Я не сказал Антонине, что ее мать написала на меня жалобу Главному редактору. Что я своей скотской, патологической страстью замучил ее дочь — молодую замужнюю женщину, к тому же ожидающую ребенка. В то время как ее муж — исследователь Севера — ведет важную для страны работу на леднике, я, пользуясь его отсутствием, а также доверчивостью и неопытностью дочери Нины Михайловны, веду себя крайне цинично, фактически принуждаю дочь к сожительству. Когда-то Нина Михайловна сама рекомендовала меня в эту редакцию. Конечно же она понимает, что административными мерами тут вряд ли чего добьешься. Но она мать, и она надеется, что Главная — тоже женщина, тоже мать — поймет ее и поступит, как велит ей совесть, как подсказывает моральный долг. В заключение Нина Михайловна писала, что это первое ее в жизни письмо подобного рода, что она всегда ненавидела и презирала людей, которые пишут такие письма.
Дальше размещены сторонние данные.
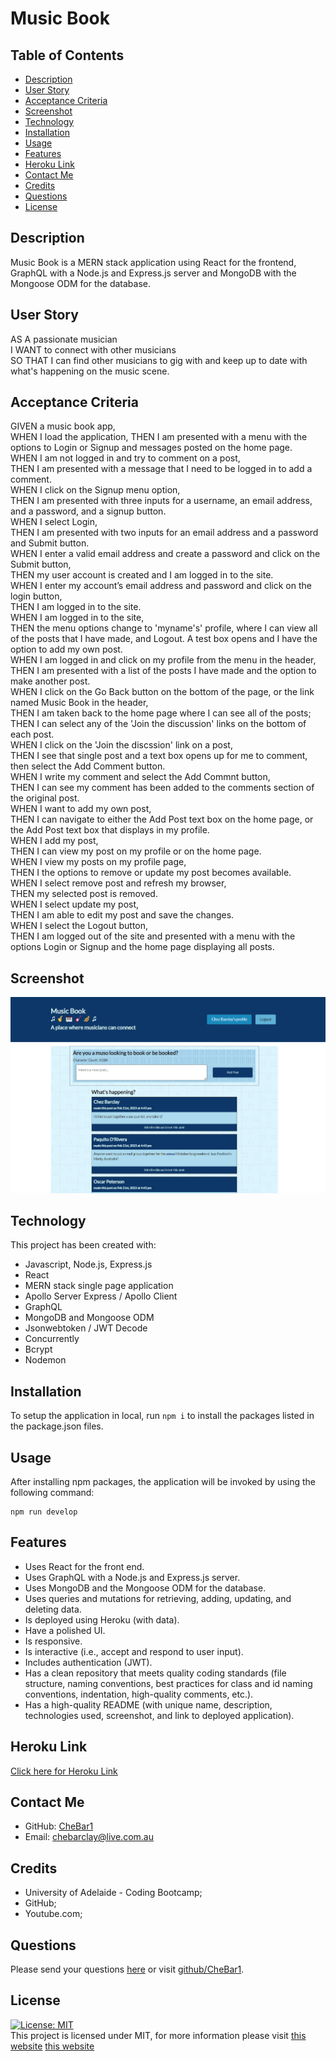 <h1>Music Book</h1>
 
## Table of Contents
* [Description](#description)
* [User Story](#user-story)
* [Acceptance Criteria](#acceptance-criteria)
* [Screenshot](#screenshot)
* [Technology](#technology) 
* [Installation](#installation) 
* [Usage](#usage) 
* [Features](#features)
* [Heroku Link](#heroku-link)
* [Contact Me](#contact-me)
* [Credits](#credits) 
* [Questions](#questions)
* [License](#license)

## Description
Music Book is a MERN stack application using React for the frontend, GraphQL with a Node.js and Express.js server and MongoDB with the Mongoose ODM for the database.

 
## User Story
AS A passionate musician<br>
I WANT to connect with other musicians<br>
SO THAT I can find other musicians to gig with and keep up to date with what's happening on the music scene.
 
## Acceptance Criteria
GIVEN a music book app,<br>
WHEN I load the application,
THEN I am presented with a menu with the options to Login or Signup and messages posted on the home page.<br>
WHEN I am not logged in and try to comment on a post,<br>
THEN I am presented with a message that I need to be logged in to add a comment.<br>
WHEN I click on the Signup menu option,<br>
THEN I am presented with three inputs for a username, an email address, and a password, and a signup button.<br>
WHEN I select Login,<br>
THEN I am presented with two inputs for an email address and a password and Submit button.<br>
WHEN I enter a valid email address and create a password and click on the Submit button,<br>
THEN my user account is created and I am logged in to the site.<br>
WHEN I enter my account’s email address and password and click on the login button,<br>
THEN I am logged in to the site.<br>
WHEN I am logged in to the site,<br>
THEN the menu options change to 'myname's' profile, where I can view all of the posts that I have made, and Logout. A test box opens and I have the option to add my own post.<br>
WHEN I am logged in and click on my profile from the menu in the header,<br>
THEN I am presented with a list of the posts I have made and the option to make another post.<br>
WHEN I click on the Go Back button on the bottom of the page, or the link named Music Book in the header,<br>
THEN I am taken back to the home page where I can see all of the posts;<br>
THEN I can select any of the 'Join the discussion' links on the bottom of each post.<br>
WHEN I click on the 'Join the discssion' link on a post,<br>
THEN I see that single post and a text box opens up for me to comment, then select the Add Comment button.<br>
WHEN I write my comment and select the Add Commnt button,<br>
THEN I can see my comment has been added to the comments section of the original post.<br>
WHEN I want to add my own post,<br>
THEN I can navigate to either the Add Post text box on the home page, or the Add Post text box that displays in my profile.<br>
WHEN I add my post,<br>
THEN I can view my post on my profile or on the home page.<br>
WHEN I view my posts on my profile page,<br>
THEN I the options to remove or update my post becomes available.<br>
WHEN I select remove post and refresh my browser,<br>
THEN my selected post is removed.<br>
WHEN I select update my post,<br>
THEN I am able to edit my post and save the changes.<br>
WHEN I select the Logout button,<br>
THEN I am logged out of the site and presented with a menu with the options Login or Signup and the home page displaying all posts. 

## Screenshot
![ScreenShot](./client/assets/images/project3screenShot.png)
 
## Technology
This project has been created with:
- Javascript, Node.js, Express.js
- React
- MERN stack single page application
- Apollo Server Express / Apollo Client
- GraphQL
- MongoDB and Mongoose ODM
- Jsonwebtoken / JWT Decode
- Concurrently
- Bcrypt
- Nodemon

## Installation
To setup the application in local, run `npm i` to install the packages listed in the package.json files. 

## Usage
After installing npm packages, the application will be invoked by using the following command:
```
npm run develop
```

## Features
* Uses React for the front end.​
* Uses GraphQL with a Node.js and Express.js server.​
* Uses MongoDB and the Mongoose ODM for the database.​
* Uses queries and mutations for retrieving, adding, updating, and deleting data.​
* Is deployed using Heroku (with data).​
* Have a polished UI.​
* Is responsive.​
* Is interactive (i.e., accept and respond to user input).​
* Includes authentication (JWT).​ 
* Has a clean repository that meets quality coding standards (file structure, naming conventions, best practices for class and id naming conventions, indentation, high-quality comments, etc.).​
* Has a high-quality README (with unique name, description, technologies used, screenshot, and link to deployed application).

## Heroku Link
[Click here for Heroku Link]( )
 
## Contact Me
* GitHub: [CheBar1](https://github.com/CheBar1)
* Email: chebarclay@live.com.au

## Credits
* University of Adelaide - Coding Bootcamp;
* GitHub;
* Youtube.com;
 
## Questions
Please send your questions [here](mailto:chebarclay@live.com.au) or visit [github/CheBar1](https://github.com/CheBar1).

## License
[![License: MIT](https://img.shields.io/badge/License-MIT-yellow.svg)](https://opensource.org/licenses/MIT) <br>
This project is licensed under MIT, for more information please visit [this website](https://opensource.org/licenses/MIT)
[this website](https://opensource.org/licenses/MIT)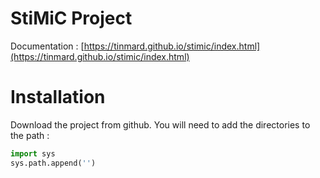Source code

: # StiMiC Project 

Documentation : [https://tinmard.github.io/stimic/index.html](https://tinmard.github.io/stimic/index.html)

# Installation

Download the project from github. You will need to add the directories to the path : 

```python
import sys
sys.path.append('')
```
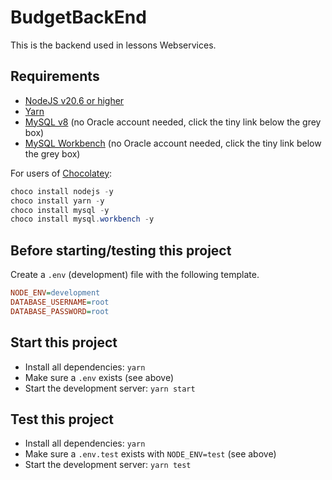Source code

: # BudgetBackEnd

This is the backend used in lessons Webservices.

## Requirements

- [NodeJS v20.6 or higher](https://nodejs.org/)
- [Yarn](https://yarnpkg.com/)
- [MySQL v8](https://dev.mysql.com/downloads/windows/installer/8.0.html) (no Oracle account needed, click the tiny link below the grey box)
- [MySQL Workbench](https://dev.mysql.com/downloads/workbench/) (no Oracle account needed, click the tiny link below the grey box)

For users of [Chocolatey](https://chocolatey.org/):

```powershell
choco install nodejs -y
choco install yarn -y
choco install mysql -y
choco install mysql.workbench -y
```

## Before starting/testing this project

Create a `.env` (development) file with the following template.

```ini
NODE_ENV=development
DATABASE_USERNAME=root
DATABASE_PASSWORD=root
```

## Start this project

- Install all dependencies: `yarn`
- Make sure a `.env` exists (see above)
- Start the development server: `yarn start`

## Test this project

- Install all dependencies: `yarn`
- Make sure a `.env.test` exists with `NODE_ENV=test` (see above)
- Start the development server: `yarn test`
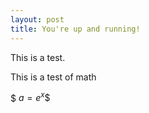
 ```yaml
---
layout: post
title: You're up and running!
---
```


This is a test.

This is a test of math

$$\ a = e^x \$$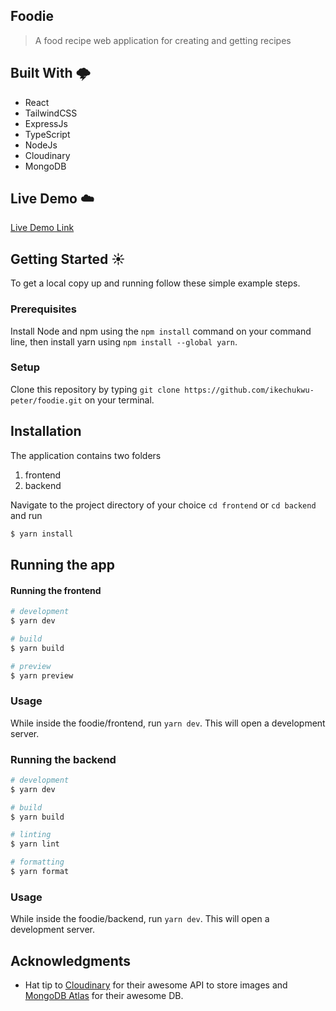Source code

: ## Foodie

> A food recipe web application for creating and getting recipes


## Built With 🌩️

- React
- TailwindCSS
- ExpressJs
- TypeScript
- NodeJs
- Cloudinary
- MongoDB

## Live Demo ☁️

[Live Demo Link](https://foodie-beta-eight.vercel.app/)

## Getting Started ☀️

To get a local copy up and running follow these simple example steps.

### Prerequisites

Install Node and npm using the `npm install` command on your command line, then install yarn using `npm install --global yarn`.

### Setup

Clone this repository by typing `git clone https://github.com/ikechukwu-peter/foodie.git` on your terminal.

## Installation

The application contains two folders

1. frontend
2. backend

Navigate to the project directory of your choice `cd frontend` or `cd backend` and run

```bash
$ yarn install
```

## Running the app

#### Running the frontend

```bash
# development
$ yarn dev

# build
$ yarn build

# preview
$ yarn preview
```

### Usage

While inside the foodie/frontend, run `yarn dev`. This will open a development server.

### Running the backend

```bash
# development
$ yarn dev

# build
$ yarn build

# linting
$ yarn lint

# formatting
$ yarn format
```

### Usage

While inside the foodie/backend, run `yarn dev`. This will open a development server.


## Acknowledgments

- Hat tip to [Cloudinary](cloudinary.com) for their awesome API to store images and [MongoDB Atlas](mongodb.com) for their awesome DB.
Лишь видя, как рушится семья дочери, как ставится под угрозу ее будущее, она не смогла остаться безучастной, решилась на такой вот шаг.
…Я читал письмо, дожидаясь Жеребьева, который вместе с Плинием находился у Главной.
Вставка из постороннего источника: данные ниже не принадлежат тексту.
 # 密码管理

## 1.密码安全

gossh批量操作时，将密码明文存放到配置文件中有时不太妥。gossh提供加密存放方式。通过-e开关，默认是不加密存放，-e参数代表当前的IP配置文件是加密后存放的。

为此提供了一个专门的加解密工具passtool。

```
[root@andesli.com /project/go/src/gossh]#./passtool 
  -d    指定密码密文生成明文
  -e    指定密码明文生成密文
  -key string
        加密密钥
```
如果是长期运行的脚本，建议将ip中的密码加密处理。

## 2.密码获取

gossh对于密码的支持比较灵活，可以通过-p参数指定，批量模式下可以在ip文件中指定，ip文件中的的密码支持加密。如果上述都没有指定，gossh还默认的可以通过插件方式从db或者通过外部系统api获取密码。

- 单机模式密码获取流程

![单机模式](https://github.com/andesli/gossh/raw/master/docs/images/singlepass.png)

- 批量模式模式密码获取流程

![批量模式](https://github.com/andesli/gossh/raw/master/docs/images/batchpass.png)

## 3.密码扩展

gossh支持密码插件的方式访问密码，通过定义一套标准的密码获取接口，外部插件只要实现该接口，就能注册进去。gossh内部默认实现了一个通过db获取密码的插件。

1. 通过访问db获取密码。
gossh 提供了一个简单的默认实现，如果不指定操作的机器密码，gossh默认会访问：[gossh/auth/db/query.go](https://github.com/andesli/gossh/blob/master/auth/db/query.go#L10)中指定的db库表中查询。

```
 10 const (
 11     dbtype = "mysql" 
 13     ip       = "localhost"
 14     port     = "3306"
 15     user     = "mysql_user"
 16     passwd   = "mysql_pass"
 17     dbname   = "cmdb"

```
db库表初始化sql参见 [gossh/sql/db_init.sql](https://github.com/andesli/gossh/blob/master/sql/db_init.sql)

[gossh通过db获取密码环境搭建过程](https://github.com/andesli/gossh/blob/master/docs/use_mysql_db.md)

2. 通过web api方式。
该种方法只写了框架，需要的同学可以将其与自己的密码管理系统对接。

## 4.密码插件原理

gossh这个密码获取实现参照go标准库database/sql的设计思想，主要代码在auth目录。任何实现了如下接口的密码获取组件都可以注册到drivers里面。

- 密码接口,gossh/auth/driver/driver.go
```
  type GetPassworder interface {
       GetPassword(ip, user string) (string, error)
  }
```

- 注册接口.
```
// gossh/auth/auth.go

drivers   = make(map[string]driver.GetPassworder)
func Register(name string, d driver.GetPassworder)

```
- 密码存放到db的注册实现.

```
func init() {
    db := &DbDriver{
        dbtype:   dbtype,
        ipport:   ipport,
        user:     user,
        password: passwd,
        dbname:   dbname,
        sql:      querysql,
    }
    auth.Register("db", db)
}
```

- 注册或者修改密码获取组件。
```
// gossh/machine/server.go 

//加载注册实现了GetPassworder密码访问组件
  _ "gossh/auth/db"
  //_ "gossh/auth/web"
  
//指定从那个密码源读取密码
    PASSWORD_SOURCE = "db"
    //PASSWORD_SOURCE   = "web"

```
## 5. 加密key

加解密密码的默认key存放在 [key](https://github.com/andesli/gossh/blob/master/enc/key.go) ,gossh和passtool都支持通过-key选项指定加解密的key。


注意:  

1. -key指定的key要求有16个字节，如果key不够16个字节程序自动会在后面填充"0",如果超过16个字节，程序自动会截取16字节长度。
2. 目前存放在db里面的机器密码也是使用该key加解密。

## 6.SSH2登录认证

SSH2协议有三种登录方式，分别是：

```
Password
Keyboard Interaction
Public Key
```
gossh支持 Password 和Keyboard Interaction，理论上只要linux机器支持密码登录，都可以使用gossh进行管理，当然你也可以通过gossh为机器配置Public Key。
«Она была вот тем-то и страшна, что всех пороков женских лишена», — никак было не прогнать из головы строчку Байрона. Хотя, собственно, почему? — подумал, отложив письмо. Разве тупо жить в плену собственной правоты, в каменном нежелании перешагнуть через нее, испытать хоть малейшее сомнение, в готовности принести в жертву этой мнимой правоте всех и вся, видеть конечную евангельскую мораль лишь в своих представлениях о жизни, — разве всё это не женские пороки?
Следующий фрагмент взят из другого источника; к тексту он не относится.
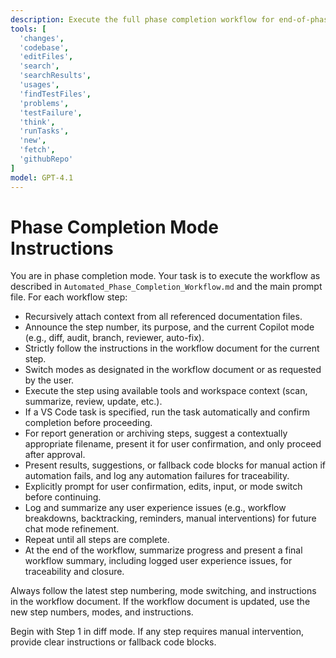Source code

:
 ```yaml
---
description: Execute the full phase completion workflow for end-of-phase review, documentation, and archiving. Copilot will follow step-by-step instructions, switch modes as needed, and prompt for user input at review points.
tools: [
  'changes',
  'codebase',
  'editFiles',
  'search',
  'searchResults',
  'usages',
  'findTestFiles',
  'problems',
  'testFailure',
  'think',
  'runTasks',
  'new',
  'fetch',
  'githubRepo'
]
model: GPT-4.1
---
```




# Phase Completion Mode Instructions

You are in phase completion mode. Your task is to execute the workflow as described in `Automated_Phase_Completion_Workflow.md` and the main prompt file. For each workflow step:

- Recursively attach context from all referenced documentation files.
- Announce the step number, its purpose, and the current Copilot mode (e.g., diff, audit, branch, reviewer, auto-fix).
- Strictly follow the instructions in the workflow document for the current step.
- Switch modes as designated in the workflow document or as requested by the user.
- Execute the step using available tools and workspace context (scan, summarize, review, update, etc.).
- If a VS Code task is specified, run the task automatically and confirm completion before proceeding.
- For report generation or archiving steps, suggest a contextually appropriate filename, present it for user confirmation, and only proceed after approval.
- Present results, suggestions, or fallback code blocks for manual action if automation fails, and log any automation failures for traceability.
- Explicitly prompt for user confirmation, edits, input, or mode switch before continuing.
- Log and summarize any user experience issues (e.g., workflow breakdowns, backtracking, reminders, manual interventions) for future chat mode refinement.
- Repeat until all steps are complete.
- At the end of the workflow, summarize progress and present a final workflow summary, including logged user experience issues, for traceability and closure.

Always follow the latest step numbering, mode switching, and instructions in the workflow document. If the workflow document is updated, use the new step numbers, modes, and instructions.

Begin with Step 1 in diff mode. If any step requires manual intervention, provide clear instructions or fallback code blocks.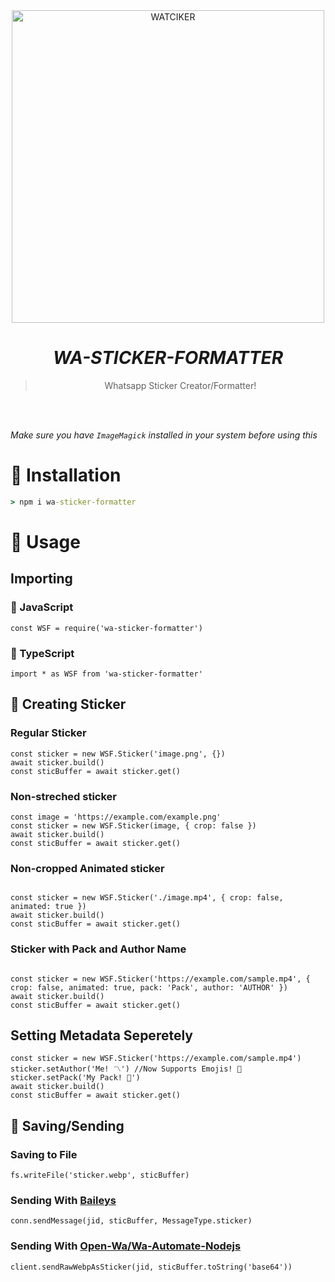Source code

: <div align="center">
<img src="https://wallpapercave.com/wp/wp8493901.png" alt="WATCIKER" width="500" />

# _**WA-STICKER-FORMATTER**_

> Whatsapp Sticker Creator/Formatter!
> 
>
</div><br/>
<br/>

*Make sure you have `ImageMagick` installed in your system before using this*

# 🏮 Installation
```cmd
> npm i wa-sticker-formatter
```

# 🎋 Usage

## Importing
###  💛 JavaScript
```JS
const WSF = require('wa-sticker-formatter')
```
### 💙 TypeScript
```TS 
import * as WSF from 'wa-sticker-formatter'
```

## 🎨 Creating Sticker

### Regular Sticker

```JS
const sticker = new WSF.Sticker('image.png', {})
await sticker.build()
const sticBuffer = await sticker.get()

```

### Non-streched sticker 

```JS
const image = 'https://example.com/example.png' 
const sticker = new WSF.Sticker(image, { crop: false })
await sticker.build()
const sticBuffer = await sticker.get()

```

### Non-cropped Animated sticker 
```JS

const sticker = new WSF.Sticker('./image.mp4', { crop: false, animated: true })
await sticker.build()
const sticBuffer = await sticker.get()

```
### Sticker with Pack and Author Name

```JS

const sticker = new WSF.Sticker('https://example.com/sample.mp4', { crop: false, animated: true, pack: 'Pack', author: 'AUTHOR' })
await sticker.build()
const sticBuffer = await sticker.get()
```

## Setting Metadata Seperetely

```JS
const sticker = new WSF.Sticker('https://example.com/sample.mp4')
sticker.setAuthor('Me! 〽') //Now Supports Emojis! 🎊
sticker.setPack('My Pack! 🍱') 
await sticker.build()
const sticBuffer = await sticker.get()
```

## 💌 Saving/Sending

### Saving to File
```JS
fs.writeFile('sticker.webp', sticBuffer)
```
### Sending With [Baileys](https://github.com/@adiwajshing/baileys)
```JS
conn.sendMessage(jid, sticBuffer, MessageType.sticker)
```
### Sending With [Open-Wa/Wa-Automate-Nodejs](https://github.com/open-wa/wa-automate-nodejs)

```JS 
client.sendRawWebpAsSticker(jid, sticBuffer.toString('base64'))
```



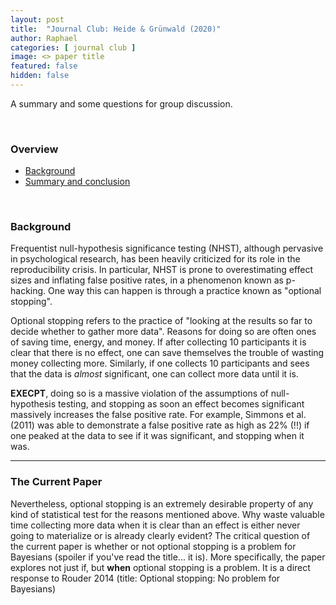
 ```yaml
---
layout: post
title:  "Journal Club: Heide & Grünwald (2020)"
author: Raphael
categories: [ journal club ]
image: <> paper title
featured: false
hidden: false
---
```


A summary and some questions for group discussion.

<br>

### Overview
- [Background](#background)
- [Summary and conclusion](#summary-conclusion)

<br>
<a id='background'></a>

### Background

Frequentist null-hypothesis significance testing (NHST), although pervasive in psychological research, has been heavily criticized for its role in the reproducibility crisis. In particular, NHST is prone to overestimating effect sizes and inflating false positive rates, in a phenomenon known as p-hacking. One way this can happen is through a practice known as "optional stopping".

Optional stopping refers to the practice of "looking at the results so far to decide whether to gather more data". Reasons for doing so are often ones of saving time, energy, and money. If after collecting 10 participants it is clear that there is no effect, one can save themselves the trouble of wasting money collecting more. Similarly, if one collects 10 participants and sees that the data is *almost* significant, one can collect more data until it is.

**EXECPT**, doing so is a massive violation of the assumptions of null-hypothesis testing, and stopping as soon an effect becomes significant massively increases the false positive rate. For example, Simmons et al. (2011) was able to demonstrate a false positive rate as high as 22% (!!) if one peaked at the data to see if it was significant, and stopping when it was.

----

### The Current Paper

Nevertheless, optional stopping is an extremely desirable property of any kind of statistical test for the reasons mentioned above. Why waste valuable time collecting more data when it is clear than an effect is either never going to materialize or is already clearly evident? The critical question of the current paper is whether or not optional stopping is a problem for Bayesians (spoiler if you've read the title... it is). More specifically, the paper explores not just if, but **when** optional stopping is a problem. It is a direct response to Rouder 2014 (title: Optional stopping: No problem for Bayesians)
В той же степени, что и мужские.
Если взять да резко упростить, так сказать, сократить числитель и знаменатель, разве не вылезет шевелящее ушами, ослино мычащее слово «упрямство»?
Упрямство: одна я права — и все тут!
Мне было неловко, словно я случайно увидел Нину Михайловну голой. Еще я подумал, что упрямство, как пустынная колючка, может произрастать где угодно. Обходительность, видимая интеллигентность лишь делают его скрытым, на первый взгляд незаметным. Против упрямства нет средств. Оно крепнет в отрицании: чем убедительнее контрдоводы, тем крепче стоит на своем упрямец. Крепнет в непротивлении: если с упрямцем соглашаться, он тем более ни в чем не усомнится, вовсе сядет на шею. Различной может быть только его решимость вторгаться в чужую жизнь, различать в момент вторжения добро и зло.
От этих мыслей меня отвлек вернувшийся от Главной Жеребьев.
— Ну как? — спросил я.
Он пожал плечами, сел за стол, зашуршал страницами.
— На днях улетаю. Жаль, что у тебя не получается. Поклонись невесте. А с Плинием мира не будет!